Saved entries:
● ● ●

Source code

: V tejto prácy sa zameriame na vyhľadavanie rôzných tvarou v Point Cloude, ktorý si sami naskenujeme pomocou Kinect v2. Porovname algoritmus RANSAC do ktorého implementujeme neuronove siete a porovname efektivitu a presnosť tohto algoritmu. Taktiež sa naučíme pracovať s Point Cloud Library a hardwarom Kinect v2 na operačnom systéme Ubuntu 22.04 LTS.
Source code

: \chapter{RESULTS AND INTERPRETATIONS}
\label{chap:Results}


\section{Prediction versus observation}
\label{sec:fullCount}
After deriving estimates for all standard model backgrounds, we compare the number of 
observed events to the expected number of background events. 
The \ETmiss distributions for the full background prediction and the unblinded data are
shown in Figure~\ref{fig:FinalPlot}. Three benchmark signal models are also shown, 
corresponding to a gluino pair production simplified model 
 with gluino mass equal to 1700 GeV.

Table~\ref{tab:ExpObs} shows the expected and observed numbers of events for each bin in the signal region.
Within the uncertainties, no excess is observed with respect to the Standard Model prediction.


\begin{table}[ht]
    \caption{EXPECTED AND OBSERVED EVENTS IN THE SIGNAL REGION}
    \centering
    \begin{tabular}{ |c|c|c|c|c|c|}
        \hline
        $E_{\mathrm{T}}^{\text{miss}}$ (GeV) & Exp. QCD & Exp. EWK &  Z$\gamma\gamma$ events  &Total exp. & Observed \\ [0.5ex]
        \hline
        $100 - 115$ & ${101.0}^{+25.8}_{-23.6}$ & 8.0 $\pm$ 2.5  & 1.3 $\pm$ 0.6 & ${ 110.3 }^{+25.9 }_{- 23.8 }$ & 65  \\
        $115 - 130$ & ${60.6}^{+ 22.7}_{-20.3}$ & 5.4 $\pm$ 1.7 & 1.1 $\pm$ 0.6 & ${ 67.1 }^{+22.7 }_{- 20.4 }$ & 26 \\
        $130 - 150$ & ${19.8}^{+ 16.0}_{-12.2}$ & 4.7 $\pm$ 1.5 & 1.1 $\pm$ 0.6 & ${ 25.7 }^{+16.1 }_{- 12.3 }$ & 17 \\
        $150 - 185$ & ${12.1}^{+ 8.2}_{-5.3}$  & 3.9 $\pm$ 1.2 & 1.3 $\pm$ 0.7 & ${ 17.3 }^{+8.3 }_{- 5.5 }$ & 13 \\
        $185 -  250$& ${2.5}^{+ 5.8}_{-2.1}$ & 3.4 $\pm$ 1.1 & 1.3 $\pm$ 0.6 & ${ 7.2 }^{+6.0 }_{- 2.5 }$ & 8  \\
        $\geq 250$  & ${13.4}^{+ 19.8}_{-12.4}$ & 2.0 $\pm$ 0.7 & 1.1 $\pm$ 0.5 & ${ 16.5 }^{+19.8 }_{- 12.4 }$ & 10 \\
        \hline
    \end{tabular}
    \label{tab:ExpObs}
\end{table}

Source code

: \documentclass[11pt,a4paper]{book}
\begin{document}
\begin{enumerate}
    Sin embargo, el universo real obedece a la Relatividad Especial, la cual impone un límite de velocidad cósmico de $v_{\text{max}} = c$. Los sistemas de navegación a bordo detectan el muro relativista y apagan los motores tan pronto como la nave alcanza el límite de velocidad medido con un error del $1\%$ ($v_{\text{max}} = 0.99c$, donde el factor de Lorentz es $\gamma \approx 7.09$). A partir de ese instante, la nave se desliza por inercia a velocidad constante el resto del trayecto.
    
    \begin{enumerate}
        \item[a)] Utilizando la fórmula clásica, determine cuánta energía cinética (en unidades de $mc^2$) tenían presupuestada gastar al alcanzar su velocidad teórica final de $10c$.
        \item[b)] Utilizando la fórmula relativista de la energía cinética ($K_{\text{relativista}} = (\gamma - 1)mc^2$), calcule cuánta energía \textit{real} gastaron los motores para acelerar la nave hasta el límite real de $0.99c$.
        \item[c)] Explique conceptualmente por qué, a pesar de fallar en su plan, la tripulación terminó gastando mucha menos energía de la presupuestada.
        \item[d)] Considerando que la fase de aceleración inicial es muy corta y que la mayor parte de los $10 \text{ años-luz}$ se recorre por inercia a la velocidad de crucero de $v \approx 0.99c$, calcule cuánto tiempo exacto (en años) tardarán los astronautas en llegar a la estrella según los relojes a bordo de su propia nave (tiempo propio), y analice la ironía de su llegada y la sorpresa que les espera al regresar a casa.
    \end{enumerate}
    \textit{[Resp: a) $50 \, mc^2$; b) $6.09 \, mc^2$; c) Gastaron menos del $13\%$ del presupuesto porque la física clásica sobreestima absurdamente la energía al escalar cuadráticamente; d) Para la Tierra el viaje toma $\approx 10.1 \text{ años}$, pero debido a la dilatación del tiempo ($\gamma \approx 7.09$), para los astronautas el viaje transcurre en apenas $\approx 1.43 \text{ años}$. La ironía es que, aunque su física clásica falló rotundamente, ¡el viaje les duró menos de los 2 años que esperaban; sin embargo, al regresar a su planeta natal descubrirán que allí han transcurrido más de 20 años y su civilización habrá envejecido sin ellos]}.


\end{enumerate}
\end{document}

● ● ●

(How to complete this task):
Please determine how many lines in the entries contain the word "cinética" and answer with the number alone.

(Task answer):
2